Il titolo dell’ultimo libro di Enrico Giovannini edito da Laterza può trarre in inganno. Certo che “I ministri tecnici non esistono” perché governare un Paese significa trasformare i problemi sociali in problemi politici. Ma dopo aver letto le dettagliate pagine dell’esperienza dell’autore da Ministro delle “Infrastrutture e della mobilità sostenibili” ci si convince, purtroppo, che avere ministri con la preparazione tecnica di Giovannini sarebbe un “valore aggiunto” per qualsiasi Governo. E invece ce ne sono molto pochi di ministri competenti. Se avessimo potuto scegliere il titolo “giusto” di questo libero avremmo dovuto dire: “I ministri tecnici sono rari, purtroppo”. Dove tecnico significa preparato sul merito e sul metodo delle decisioni da prendere.
Intendiamoci: nessuno quando diventa ministro (o amministratore di una qualsiasi istanza di governo) ha in tasca tutte le competenze necessarie per prendere le decisioni giuste e realizzare i progetti messi a punto.
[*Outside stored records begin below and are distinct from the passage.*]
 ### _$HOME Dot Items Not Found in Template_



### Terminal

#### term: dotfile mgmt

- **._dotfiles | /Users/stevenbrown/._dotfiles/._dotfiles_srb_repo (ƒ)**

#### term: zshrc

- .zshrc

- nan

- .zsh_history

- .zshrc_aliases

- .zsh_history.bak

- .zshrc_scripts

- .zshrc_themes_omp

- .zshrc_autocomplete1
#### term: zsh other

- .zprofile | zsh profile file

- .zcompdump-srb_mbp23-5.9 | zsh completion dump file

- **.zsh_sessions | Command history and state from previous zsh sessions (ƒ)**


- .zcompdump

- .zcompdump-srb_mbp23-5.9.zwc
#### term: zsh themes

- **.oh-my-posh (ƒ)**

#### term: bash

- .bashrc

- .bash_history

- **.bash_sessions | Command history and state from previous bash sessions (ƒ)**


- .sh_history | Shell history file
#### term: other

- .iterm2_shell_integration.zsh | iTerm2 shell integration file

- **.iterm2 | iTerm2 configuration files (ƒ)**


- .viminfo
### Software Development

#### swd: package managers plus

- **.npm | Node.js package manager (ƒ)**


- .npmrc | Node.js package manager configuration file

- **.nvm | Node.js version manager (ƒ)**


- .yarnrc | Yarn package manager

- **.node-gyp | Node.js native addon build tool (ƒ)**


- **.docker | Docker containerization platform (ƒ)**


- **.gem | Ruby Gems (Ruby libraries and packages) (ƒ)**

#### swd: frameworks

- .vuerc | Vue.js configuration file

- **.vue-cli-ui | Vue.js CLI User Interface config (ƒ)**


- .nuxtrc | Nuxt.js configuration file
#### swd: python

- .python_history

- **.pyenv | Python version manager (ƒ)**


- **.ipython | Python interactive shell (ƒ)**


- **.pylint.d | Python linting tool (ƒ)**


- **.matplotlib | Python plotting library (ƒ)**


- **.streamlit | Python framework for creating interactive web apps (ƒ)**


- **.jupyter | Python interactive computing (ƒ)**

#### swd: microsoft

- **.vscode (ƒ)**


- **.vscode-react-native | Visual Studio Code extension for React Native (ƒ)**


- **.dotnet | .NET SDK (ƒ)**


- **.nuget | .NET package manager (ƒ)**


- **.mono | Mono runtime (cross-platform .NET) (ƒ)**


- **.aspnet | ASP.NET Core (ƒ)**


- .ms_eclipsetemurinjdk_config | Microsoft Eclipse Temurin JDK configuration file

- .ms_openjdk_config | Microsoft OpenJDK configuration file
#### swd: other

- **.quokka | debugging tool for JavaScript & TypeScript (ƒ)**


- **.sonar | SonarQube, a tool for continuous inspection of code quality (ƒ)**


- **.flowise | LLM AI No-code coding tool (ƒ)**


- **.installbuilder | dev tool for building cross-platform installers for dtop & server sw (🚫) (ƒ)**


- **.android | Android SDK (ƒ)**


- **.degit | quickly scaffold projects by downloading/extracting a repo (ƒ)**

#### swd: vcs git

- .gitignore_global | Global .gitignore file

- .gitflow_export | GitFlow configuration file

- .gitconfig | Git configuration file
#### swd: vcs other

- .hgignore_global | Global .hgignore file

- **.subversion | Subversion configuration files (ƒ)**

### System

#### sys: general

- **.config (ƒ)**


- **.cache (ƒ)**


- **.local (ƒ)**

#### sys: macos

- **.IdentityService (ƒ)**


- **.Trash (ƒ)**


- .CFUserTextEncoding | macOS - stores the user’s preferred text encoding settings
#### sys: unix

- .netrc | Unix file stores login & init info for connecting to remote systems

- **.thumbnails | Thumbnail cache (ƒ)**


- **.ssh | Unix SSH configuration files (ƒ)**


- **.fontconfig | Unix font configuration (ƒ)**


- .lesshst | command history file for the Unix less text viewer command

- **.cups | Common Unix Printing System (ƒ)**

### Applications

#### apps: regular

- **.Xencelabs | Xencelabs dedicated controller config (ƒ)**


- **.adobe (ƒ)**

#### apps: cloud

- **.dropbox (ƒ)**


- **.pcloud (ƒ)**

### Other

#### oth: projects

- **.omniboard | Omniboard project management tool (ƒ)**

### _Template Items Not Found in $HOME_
Il vero problema è se si ha il coraggio di farsele queste competenze o se si preferisce chiudersi dentro una divisione del lavoro e delle responsabilità tra ruolo tecnico e politico, appunto.
Il libro spiega bene: le competenze esistono dentro e fuori dai ministeri, spesso competenze di alto livello, il problema è che non vengono quasi mai impiegate (conosciute, messe a confronto, tradotte in provvedimenti coerenti), per limiti della politica (a nostro parere) non per limiti di conoscenza.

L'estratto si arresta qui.